■ **Task brief**:
Take the listing below and reproduce it in full. Change nothing.

■ **Records shown**:
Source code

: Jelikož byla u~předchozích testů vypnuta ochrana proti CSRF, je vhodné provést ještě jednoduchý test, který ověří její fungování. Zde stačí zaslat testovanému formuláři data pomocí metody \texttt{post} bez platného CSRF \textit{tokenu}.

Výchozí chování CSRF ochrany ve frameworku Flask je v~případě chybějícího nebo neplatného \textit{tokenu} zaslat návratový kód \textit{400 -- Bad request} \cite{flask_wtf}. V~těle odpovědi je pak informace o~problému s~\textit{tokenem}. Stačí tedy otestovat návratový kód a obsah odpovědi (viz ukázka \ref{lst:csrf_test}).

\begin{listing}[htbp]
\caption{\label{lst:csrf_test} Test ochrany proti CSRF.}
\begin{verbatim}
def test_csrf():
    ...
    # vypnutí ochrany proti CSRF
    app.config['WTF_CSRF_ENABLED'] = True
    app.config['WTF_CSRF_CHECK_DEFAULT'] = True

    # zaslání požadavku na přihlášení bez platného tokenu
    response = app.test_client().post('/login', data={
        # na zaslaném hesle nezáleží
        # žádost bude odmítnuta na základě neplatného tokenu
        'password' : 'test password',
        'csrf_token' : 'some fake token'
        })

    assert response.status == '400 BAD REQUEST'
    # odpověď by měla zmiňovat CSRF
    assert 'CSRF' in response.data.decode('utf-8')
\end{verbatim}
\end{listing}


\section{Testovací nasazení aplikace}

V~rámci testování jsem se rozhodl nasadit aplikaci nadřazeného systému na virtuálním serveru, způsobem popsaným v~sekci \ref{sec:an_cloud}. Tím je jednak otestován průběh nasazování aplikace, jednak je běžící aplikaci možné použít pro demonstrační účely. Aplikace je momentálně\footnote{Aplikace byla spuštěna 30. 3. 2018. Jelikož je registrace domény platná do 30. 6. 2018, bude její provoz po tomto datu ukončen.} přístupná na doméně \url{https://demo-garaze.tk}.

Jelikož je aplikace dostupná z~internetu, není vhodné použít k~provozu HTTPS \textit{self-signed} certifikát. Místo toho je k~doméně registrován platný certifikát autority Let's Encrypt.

■ **Your response**:
Source code

: Jelikož byla u~předchozích testů vypnuta ochrana proti CSRF, je vhodné provést ještě jednoduchý test, který ověří její fungování. Zde stačí zaslat testovanému formuláři data pomocí metody \texttt{post} bez platného CSRF \textit{tokenu}.

Výchozí chování CSRF ochrany ve frameworku Flask je v~případě chybějícího nebo neplatného \textit{tokenu} zaslat návratový kód \textit{400 -- Bad request} \cite{flask_wtf}. V~těle odpovědi je pak informace o~problému s~\textit{tokenem}. Stačí tedy otestovat návratový kód a obsah odpovědi (viz ukázka \ref{lst:csrf_test}).

\begin{listing}[htbp]
\caption{\label{lst:csrf_test} Test ochrany proti CSRF.}
\begin{verbatim}
def test_csrf():
    ...
    # vypnutí ochrany proti CSRF
    app.config['WTF_CSRF_ENABLED'] = True
    app.config['WTF_CSRF_CHECK_DEFAULT'] = True

    # zaslání požadavku na přihlášení bez platného tokenu
    response = app.test_client().post('/login', data={
        # na zaslaném hesle nezáleží
        # žádost bude odmítnuta na základě neplatného tokenu
        'password' : 'test password',
        'csrf_token' : 'some fake token'
        })

    assert response.status == '400 BAD REQUEST'
    # odpověď by měla zmiňovat CSRF
    assert 'CSRF' in response.data.decode('utf-8')
\end{verbatim}
\end{listing}


\section{Testovací nasazení aplikace}

V~rámci testování jsem se rozhodl nasadit aplikaci nadřazeného systému na virtuálním serveru, způsobem popsaným v~sekci \ref{sec:an_cloud}. Tím je jednak otestován průběh nasazování aplikace, jednak je běžící aplikaci možné použít pro demonstrační účely. Aplikace je momentálně\footnote{Aplikace byla spuštěna 30. 3. 2018. Jelikož je registrace domény platná do 30. 6. 2018, bude její provoz po tomto datu ukončen.} přístupná na doméně \url{https://demo-garaze.tk}.

Jelikož je aplikace dostupná z~internetu, není vhodné použít k~provozu HTTPS \textit{self-signed} certifikát. Místo toho je k~doméně registrován platný certifikát autority Let's Encrypt.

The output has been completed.